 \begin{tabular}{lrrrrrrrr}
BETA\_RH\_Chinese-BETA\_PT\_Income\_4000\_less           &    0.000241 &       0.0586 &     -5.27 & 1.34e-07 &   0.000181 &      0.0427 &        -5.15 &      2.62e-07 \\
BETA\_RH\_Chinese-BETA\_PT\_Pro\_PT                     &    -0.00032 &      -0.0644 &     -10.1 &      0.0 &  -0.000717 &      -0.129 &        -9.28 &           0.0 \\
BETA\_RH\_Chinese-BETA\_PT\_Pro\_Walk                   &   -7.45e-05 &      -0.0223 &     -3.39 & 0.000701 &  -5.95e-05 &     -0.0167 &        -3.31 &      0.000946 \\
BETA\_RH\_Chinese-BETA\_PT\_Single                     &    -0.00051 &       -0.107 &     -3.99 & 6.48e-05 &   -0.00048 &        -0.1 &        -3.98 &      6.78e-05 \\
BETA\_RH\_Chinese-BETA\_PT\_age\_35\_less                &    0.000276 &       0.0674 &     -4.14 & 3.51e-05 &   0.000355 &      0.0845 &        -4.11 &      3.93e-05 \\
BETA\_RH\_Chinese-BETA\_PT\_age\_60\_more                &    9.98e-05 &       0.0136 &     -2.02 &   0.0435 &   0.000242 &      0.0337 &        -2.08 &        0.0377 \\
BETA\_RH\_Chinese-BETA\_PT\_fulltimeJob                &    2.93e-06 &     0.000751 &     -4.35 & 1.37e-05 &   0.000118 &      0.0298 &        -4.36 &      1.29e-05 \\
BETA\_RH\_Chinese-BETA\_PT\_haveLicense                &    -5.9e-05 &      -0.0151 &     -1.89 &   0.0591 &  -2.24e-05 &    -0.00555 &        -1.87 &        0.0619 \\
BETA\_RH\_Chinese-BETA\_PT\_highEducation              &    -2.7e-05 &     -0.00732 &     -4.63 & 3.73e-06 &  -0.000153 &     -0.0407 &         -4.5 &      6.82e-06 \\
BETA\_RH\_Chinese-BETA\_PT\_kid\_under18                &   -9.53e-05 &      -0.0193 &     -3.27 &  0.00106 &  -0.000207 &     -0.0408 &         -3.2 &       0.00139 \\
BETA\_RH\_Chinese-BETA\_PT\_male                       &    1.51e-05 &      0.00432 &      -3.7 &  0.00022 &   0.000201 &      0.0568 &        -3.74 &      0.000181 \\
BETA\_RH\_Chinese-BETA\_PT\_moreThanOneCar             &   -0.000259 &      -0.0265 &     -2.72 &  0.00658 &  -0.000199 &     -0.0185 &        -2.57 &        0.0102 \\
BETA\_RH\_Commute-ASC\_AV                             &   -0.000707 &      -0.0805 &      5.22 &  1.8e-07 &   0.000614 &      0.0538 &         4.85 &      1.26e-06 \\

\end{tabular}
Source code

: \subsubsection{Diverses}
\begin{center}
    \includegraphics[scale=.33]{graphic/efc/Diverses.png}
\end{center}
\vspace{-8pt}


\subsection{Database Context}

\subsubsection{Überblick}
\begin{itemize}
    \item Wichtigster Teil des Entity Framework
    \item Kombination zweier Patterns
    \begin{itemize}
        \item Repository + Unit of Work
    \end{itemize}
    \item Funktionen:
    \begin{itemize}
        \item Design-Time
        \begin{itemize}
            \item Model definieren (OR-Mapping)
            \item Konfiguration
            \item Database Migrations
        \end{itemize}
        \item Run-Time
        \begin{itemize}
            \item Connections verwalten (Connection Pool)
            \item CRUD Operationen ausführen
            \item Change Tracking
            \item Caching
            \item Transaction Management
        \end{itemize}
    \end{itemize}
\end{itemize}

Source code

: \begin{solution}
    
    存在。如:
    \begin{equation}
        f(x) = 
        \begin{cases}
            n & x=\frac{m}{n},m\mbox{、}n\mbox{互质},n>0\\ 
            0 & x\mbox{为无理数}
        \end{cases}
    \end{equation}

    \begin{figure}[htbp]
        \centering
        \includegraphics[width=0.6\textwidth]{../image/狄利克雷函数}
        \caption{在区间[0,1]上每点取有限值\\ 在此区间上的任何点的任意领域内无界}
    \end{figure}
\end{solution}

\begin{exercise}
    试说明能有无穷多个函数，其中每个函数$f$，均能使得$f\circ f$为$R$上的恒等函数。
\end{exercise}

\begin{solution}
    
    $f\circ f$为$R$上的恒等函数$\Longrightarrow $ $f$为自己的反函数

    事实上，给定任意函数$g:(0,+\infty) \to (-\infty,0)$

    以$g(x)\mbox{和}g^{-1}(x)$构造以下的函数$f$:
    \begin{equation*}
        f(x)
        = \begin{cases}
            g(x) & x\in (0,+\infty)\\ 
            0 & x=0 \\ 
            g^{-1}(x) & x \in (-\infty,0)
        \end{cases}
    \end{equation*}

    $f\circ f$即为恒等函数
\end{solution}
------------------------
Each line of the material above is to be retyped verbatim.

### [Exercise answer]
 \begin{tabular}{lrrrrrrrr}
BETA\_RH\_Chinese-BETA\_PT\_Income\_4000\_less           &    0.000241 &       0.0586 &     -5.27 & 1.34e-07 &   0.000181 &      0.0427 &        -5.15 &      2.62e-07 \\
BETA\_RH\_Chinese-BETA\_PT\_Pro\_PT                     &    -0.00032 &      -0.0644 &     -10.1 &      0.0 &  -0.000717 &      -0.129 &        -9.28 &           0.0 \\
BETA\_RH\_Chinese-BETA\_PT\_Pro\_Walk                   &   -7.45e-05 &      -0.0223 &     -3.39 & 0.000701 &  -5.95e-05 &     -0.0167 &        -3.31 &      0.000946 \\
BETA\_RH\_Chinese-BETA\_PT\_Single                     &    -0.00051 &       -0.107 &     -3.99 & 6.48e-05 &   -0.00048 &        -0.1 &        -3.98 &      6.78e-05 \\
BETA\_RH\_Chinese-BETA\_PT\_age\_35\_less                &    0.000276 &       0.0674 &     -4.14 & 3.51e-05 &   0.000355 &      0.0845 &        -4.11 &      3.93e-05 \\
BETA\_RH\_Chinese-BETA\_PT\_age\_60\_more                &    9.98e-05 &       0.0136 &     -2.02 &   0.0435 &   0.000242 &      0.0337 &        -2.08 &        0.0377 \\
BETA\_RH\_Chinese-BETA\_PT\_fulltimeJob                &    2.93e-06 &     0.000751 &     -4.35 & 1.37e-05 &   0.000118 &      0.0298 &        -4.36 &      1.29e-05 \\
BETA\_RH\_Chinese-BETA\_PT\_haveLicense                &    -5.9e-05 &      -0.0151 &     -1.89 &   0.0591 &  -2.24e-05 &    -0.00555 &        -1.87 &        0.0619 \\
BETA\_RH\_Chinese-BETA\_PT\_highEducation              &    -2.7e-05 &     -0.00732 &     -4.63 & 3.73e-06 &  -0.000153 &     -0.0407 &         -4.5 &      6.82e-06 \\
BETA\_RH\_Chinese-BETA\_PT\_kid\_under18                &   -9.53e-05 &      -0.0193 &     -3.27 &  0.00106 &  -0.000207 &     -0.0408 &         -3.2 &       0.00139 \\
BETA\_RH\_Chinese-BETA\_PT\_male                       &    1.51e-05 &      0.00432 &      -3.7 &  0.00022 &   0.000201 &      0.0568 &        -3.74 &      0.000181 \\
BETA\_RH\_Chinese-BETA\_PT\_moreThanOneCar             &   -0.000259 &      -0.0265 &     -2.72 &  0.00658 &  -0.000199 &     -0.0185 &        -2.57 &        0.0102 \\
BETA\_RH\_Commute-ASC\_AV                             &   -0.000707 &      -0.0805 &      5.22 &  1.8e-07 &   0.000614 &      0.0538 &         4.85 &      1.26e-06 \\

\end{tabular}
Source code

: \subsubsection{Diverses}
\begin{center}
    \includegraphics[scale=.33]{graphic/efc/Diverses.png}
\end{center}
\vspace{-8pt}


\subsection{Database Context}

\subsubsection{Überblick}
\begin{itemize}
    \item Wichtigster Teil des Entity Framework
    \item Kombination zweier Patterns
    \begin{itemize}
        \item Repository + Unit of Work
    \end{itemize}
    \item Funktionen:
    \begin{itemize}
        \item Design-Time
        \begin{itemize}
            \item Model definieren (OR-Mapping)
            \item Konfiguration
            \item Database Migrations
        \end{itemize}
        \item Run-Time
        \begin{itemize}
            \item Connections verwalten (Connection Pool)
            \item CRUD Operationen ausführen
            \item Change Tracking
            \item Caching
            \item Transaction Management
        \end{itemize}
    \end{itemize}
\end{itemize}

Source code

: \begin{solution}
    
    存在。如:
    \begin{equation}
        f(x) = 
        \begin{cases}
            n & x=\frac{m}{n},m\mbox{、}n\mbox{互质},n>0\\ 
            0 & x\mbox{为无理数}
        \end{cases}
    \end{equation}

    \begin{figure}[htbp]
        \centering
        \includegraphics[width=0.6\textwidth]{../image/狄利克雷函数}
        \caption{在区间[0,1]上每点取有限值\\ 在此区间上的任何点的任意领域内无界}
    \end{figure}
\end{solution}

\begin{exercise}
    试说明能有无穷多个函数，其中每个函数$f$，均能使得$f\circ f$为$R$上的恒等函数。
\end{exercise}

\begin{solution}
    
    $f\circ f$为$R$上的恒等函数$\Longrightarrow $ $f$为自己的反函数

    事实上，给定任意函数$g:(0,+\infty) \to (-\infty,0)$

    以$g(x)\mbox{和}g^{-1}(x)$构造以下的函数$f$:
    \begin{equation*}
        f(x)
        = \begin{cases}
            g(x) & x\in (0,+\infty)\\ 
            0 & x=0 \\ 
            g^{-1}(x) & x \in (-\infty,0)
        \end{cases}
    \end{equation*}

    $f\circ f$即为恒等函数
\end{solution}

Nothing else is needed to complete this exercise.